B. Kindlin-2 Binds Moesin to Regulate Membrane Tension

• Interaction: Kindlin-2 binds directly to Moesin via the N62 residue of Moesin.
• Regulation of Activation: In the absence of Kindlin-2, Moesin becomes hyper-phosphorylated (p-ERM levels increase), leading to excessive membrane-cortex attachment.
• Membrane Tension: Both Kindlin-2 knockdown and expression of constitutively active Moesin (Moesin^T558D) resulted in increased membrane tension (measured by MSS and Flipper-TR).
• Rescue: Co-knockdown of Moesin in Kindlin-2-deficient cells restored membrane tension to normal levels.

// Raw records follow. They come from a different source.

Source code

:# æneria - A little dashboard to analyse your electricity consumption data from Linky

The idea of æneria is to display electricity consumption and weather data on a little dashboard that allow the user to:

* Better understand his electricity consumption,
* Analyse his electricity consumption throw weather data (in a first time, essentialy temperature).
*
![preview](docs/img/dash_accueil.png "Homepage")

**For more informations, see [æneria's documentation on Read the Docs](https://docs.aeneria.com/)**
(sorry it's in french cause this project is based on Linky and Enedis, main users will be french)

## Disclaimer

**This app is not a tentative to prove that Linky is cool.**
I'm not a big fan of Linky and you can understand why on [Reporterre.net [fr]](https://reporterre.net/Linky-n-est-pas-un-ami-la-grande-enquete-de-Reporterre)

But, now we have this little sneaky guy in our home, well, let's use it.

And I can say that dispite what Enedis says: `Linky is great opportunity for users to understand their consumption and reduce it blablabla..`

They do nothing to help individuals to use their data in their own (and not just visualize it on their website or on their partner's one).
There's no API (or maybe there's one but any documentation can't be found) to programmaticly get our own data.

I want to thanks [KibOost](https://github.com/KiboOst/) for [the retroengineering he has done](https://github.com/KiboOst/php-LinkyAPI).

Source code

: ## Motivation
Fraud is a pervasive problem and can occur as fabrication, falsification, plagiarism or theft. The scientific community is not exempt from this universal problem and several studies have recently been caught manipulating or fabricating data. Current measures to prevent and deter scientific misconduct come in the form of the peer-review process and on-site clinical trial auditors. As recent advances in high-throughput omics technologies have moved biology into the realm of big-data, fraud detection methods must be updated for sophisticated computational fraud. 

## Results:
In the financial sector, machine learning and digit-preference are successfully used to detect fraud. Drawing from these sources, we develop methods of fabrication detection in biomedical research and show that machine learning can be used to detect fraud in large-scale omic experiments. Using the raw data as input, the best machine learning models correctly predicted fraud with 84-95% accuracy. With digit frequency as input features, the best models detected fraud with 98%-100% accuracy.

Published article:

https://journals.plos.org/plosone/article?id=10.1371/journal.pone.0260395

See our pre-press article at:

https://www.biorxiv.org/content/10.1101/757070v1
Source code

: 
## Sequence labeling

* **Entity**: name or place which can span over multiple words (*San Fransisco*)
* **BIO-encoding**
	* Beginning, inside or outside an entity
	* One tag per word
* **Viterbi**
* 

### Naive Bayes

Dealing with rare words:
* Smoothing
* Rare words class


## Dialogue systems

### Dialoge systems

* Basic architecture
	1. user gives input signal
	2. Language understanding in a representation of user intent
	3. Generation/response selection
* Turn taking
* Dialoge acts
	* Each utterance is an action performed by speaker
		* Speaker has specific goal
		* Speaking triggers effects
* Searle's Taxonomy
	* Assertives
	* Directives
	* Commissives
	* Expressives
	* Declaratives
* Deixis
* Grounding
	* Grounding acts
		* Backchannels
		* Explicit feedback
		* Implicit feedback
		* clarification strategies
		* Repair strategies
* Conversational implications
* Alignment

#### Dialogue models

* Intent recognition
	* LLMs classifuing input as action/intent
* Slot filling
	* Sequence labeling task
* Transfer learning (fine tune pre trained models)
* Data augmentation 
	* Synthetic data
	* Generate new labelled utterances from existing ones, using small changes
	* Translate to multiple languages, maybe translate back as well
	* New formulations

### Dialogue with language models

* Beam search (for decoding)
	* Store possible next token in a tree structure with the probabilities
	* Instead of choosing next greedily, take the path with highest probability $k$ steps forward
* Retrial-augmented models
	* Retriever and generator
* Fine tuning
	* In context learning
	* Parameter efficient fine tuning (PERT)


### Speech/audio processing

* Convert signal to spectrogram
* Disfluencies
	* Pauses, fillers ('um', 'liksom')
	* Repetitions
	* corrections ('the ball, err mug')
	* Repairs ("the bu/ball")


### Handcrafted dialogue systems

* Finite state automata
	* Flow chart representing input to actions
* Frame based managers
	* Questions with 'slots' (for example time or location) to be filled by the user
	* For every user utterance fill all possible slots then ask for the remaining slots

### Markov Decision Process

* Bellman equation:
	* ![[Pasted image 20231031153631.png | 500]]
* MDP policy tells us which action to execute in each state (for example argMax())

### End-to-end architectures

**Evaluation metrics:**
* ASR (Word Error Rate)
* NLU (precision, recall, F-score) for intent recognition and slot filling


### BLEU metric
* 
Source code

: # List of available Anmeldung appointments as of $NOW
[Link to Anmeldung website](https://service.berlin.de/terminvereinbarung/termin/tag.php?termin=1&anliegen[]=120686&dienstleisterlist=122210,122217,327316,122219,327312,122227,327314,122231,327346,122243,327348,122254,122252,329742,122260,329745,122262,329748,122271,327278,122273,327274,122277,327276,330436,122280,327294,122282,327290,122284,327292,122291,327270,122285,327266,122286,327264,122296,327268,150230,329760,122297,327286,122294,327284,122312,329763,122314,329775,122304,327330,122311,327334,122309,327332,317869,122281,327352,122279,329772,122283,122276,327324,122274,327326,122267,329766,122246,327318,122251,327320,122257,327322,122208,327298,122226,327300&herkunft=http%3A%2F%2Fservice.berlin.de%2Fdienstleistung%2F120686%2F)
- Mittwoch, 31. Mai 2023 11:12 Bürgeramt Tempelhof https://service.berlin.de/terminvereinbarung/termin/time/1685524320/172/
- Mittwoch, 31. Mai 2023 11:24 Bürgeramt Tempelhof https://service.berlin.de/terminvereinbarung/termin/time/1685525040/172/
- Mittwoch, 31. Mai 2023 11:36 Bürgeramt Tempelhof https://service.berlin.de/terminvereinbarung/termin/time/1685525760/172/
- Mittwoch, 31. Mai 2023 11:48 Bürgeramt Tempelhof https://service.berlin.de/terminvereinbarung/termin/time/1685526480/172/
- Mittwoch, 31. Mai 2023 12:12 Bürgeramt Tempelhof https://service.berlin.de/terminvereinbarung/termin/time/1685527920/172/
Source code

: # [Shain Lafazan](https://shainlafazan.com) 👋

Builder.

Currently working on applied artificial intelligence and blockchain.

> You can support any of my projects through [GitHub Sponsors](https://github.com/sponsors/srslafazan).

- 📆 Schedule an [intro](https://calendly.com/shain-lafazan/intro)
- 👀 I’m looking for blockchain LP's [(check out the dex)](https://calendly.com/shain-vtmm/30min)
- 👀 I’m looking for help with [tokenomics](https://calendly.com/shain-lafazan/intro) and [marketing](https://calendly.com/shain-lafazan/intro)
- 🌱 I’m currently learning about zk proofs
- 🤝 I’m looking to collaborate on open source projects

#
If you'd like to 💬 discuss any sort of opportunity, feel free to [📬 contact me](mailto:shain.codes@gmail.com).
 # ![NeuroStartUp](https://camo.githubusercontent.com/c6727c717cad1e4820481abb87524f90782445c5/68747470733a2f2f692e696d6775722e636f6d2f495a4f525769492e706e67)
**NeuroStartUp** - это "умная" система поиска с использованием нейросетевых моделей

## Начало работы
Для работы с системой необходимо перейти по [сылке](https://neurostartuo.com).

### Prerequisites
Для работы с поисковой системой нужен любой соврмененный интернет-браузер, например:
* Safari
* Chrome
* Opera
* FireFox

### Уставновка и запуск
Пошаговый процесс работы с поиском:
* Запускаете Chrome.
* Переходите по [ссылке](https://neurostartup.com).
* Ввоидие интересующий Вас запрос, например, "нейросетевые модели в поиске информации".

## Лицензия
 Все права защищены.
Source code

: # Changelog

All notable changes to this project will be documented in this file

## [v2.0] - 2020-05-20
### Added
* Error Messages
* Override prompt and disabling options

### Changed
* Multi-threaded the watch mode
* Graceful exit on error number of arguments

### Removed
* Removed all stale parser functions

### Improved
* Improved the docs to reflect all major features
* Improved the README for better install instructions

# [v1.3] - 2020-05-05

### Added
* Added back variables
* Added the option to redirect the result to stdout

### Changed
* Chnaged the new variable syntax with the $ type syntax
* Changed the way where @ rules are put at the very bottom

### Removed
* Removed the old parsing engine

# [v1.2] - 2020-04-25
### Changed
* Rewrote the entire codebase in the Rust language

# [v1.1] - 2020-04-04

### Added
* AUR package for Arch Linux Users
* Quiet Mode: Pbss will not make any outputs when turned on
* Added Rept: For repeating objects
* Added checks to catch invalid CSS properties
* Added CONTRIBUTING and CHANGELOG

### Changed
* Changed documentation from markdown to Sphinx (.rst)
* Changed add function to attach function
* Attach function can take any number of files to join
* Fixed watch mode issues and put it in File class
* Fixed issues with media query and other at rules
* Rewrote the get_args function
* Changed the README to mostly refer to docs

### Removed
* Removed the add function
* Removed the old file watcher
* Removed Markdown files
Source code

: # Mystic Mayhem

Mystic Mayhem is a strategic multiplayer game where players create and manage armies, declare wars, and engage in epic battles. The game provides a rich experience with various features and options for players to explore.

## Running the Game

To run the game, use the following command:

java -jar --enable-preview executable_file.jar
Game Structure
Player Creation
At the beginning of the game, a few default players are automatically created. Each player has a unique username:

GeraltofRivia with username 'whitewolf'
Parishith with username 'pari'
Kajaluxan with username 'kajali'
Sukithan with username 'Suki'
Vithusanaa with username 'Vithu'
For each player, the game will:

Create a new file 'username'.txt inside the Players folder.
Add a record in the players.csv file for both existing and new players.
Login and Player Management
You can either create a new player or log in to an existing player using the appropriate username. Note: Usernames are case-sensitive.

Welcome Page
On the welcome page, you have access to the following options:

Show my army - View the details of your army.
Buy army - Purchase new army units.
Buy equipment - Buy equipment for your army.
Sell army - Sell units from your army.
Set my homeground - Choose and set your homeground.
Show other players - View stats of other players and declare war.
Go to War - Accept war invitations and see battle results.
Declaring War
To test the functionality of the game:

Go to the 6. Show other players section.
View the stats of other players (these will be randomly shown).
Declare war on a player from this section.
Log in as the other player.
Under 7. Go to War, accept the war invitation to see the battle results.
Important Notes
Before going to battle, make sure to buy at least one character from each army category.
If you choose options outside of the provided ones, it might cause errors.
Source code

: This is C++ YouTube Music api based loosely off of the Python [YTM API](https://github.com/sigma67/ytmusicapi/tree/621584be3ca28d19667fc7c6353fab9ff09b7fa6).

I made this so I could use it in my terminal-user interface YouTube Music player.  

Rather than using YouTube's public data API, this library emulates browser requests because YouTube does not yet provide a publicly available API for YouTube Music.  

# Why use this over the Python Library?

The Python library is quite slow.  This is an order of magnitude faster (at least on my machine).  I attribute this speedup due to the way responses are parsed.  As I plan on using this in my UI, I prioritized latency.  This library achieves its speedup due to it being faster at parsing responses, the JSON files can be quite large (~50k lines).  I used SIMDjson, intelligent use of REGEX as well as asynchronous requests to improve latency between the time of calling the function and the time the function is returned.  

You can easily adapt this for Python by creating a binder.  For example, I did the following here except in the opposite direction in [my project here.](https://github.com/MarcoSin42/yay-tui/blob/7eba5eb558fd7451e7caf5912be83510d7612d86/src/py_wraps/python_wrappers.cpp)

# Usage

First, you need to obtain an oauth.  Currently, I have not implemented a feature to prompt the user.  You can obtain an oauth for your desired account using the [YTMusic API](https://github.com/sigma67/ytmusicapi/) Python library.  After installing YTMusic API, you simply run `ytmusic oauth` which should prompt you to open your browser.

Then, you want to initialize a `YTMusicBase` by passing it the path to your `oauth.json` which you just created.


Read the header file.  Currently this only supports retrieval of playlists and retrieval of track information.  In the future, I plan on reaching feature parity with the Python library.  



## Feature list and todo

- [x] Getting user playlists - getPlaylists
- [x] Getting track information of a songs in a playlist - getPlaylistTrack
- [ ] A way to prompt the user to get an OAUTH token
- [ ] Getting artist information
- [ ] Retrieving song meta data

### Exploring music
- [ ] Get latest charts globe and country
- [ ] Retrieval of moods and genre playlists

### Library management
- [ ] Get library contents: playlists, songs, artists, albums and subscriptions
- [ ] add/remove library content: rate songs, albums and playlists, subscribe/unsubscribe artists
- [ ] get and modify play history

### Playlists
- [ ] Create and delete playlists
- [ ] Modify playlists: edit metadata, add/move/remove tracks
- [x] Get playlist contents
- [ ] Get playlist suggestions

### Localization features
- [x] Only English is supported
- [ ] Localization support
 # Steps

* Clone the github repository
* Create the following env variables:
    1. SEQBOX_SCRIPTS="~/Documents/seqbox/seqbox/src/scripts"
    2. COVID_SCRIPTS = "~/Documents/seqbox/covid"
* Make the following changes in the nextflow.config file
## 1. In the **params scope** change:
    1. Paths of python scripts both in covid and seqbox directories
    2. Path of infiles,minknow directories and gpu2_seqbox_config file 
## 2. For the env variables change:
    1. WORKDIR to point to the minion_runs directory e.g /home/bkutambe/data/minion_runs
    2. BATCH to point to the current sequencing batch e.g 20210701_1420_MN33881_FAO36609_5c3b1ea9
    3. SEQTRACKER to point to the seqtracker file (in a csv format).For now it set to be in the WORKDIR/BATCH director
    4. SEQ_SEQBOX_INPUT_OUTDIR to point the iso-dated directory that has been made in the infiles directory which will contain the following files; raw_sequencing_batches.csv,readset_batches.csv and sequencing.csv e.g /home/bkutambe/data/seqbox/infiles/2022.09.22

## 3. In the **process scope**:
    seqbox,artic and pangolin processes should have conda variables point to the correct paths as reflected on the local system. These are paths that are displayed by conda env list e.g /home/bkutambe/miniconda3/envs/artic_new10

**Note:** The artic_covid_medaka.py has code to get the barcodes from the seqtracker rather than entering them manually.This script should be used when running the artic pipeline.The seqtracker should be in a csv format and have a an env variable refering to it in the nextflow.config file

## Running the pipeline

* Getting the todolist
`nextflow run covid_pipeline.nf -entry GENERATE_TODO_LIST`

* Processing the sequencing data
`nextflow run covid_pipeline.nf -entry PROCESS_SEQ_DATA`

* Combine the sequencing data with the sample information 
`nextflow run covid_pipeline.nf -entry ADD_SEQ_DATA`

C. Membrane Tension Controls VEGFR2 Endocytosis

• Endocytosis Defect: High membrane tension (caused by Kindlin-2 loss or Moesin^T558D expression) significantly impaired VEGFR2 internalization.
• Signaling Consequence: Reduced VEGFR2 endocytosis led to diminished VEGF-induced ERK phosphorylation, blunting the angiogenic signal.
• Mechanism: The study posits that proper membrane tension is required for the membrane curvature changes necessary for VEGFR2 endocytosis.

D. Pathological Relevance

• OIR Model: In the oxygen-induced retinopathy model (mimicking ROP/PDR), Kindlin-2 deletion significantly reduced pathological neovascular tufts.
• CNV Model: In the laser-induced choroidal neovascularization model (mimicking nvAMD), Kindlin-2 deletion reduced CNV volume.
• Therapeutic Potential: The Moesin^N62A mutant (which cannot bind Kindlin-2) phenocopied the Kindlin-2 loss, confirming that disrupting this specific interface inhibits pathological angiogenesis.

5. Significance

• Mechanobiology of Angiogenesis: This study provides a crucial mechanistic link between cell-intrinsic membrane mechanics and growth factor signaling. It reveals that membrane tension is not just a passive physical property but an active regulator of receptor trafficking and signal transduction.
• New Therapeutic Target: The identification of the Kindlin-2–Moesin N62 interaction offers a novel therapeutic target for neovascular diseases (e.g., diabetic retinopathy, AMD, cancer). Targeting this specific interface could inhibit pathological angiogenesis without necessarily blocking integrin-mediated adhesion, potentially avoiding the side effects associated with broad integrin inhibition.
• Paradigm Shift: It challenges the view that Kindlin-2 functions solely through Integrins, highlighting its role as a mechano-regulator of the actin cortex and membrane dynamics in endothelial cells.